Exercise requirements ->
Search the entries for the word "block". Copy every line that holds it.

(Plain-text document sources)
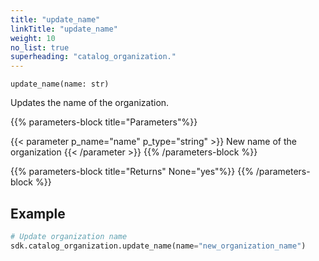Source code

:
 ```yaml
---
title: "update_name"
linkTitle: "update_name"
weight: 10
no_list: true
superheading: "catalog_organization."
---
```


<!-- TODO -->

``update_name(name: str)``

Updates the name of the organization.

{{% parameters-block  title="Parameters"%}}

{{< parameter p_name="name" p_type="string" >}}
New name of the organization
{{< /parameter >}}
{{% /parameters-block %}}

{{% parameters-block title="Returns" None="yes"%}}
{{% /parameters-block %}}

## Example

```python
# Update organization name
sdk.catalog_organization.update_name(name="new_organization_name")
```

Solved exercise ->
{{% parameters-block  title="Parameters"%}}
{{% /parameters-block %}}
{{% parameters-block title="Returns" None="yes"%}}
{{% /parameters-block %}}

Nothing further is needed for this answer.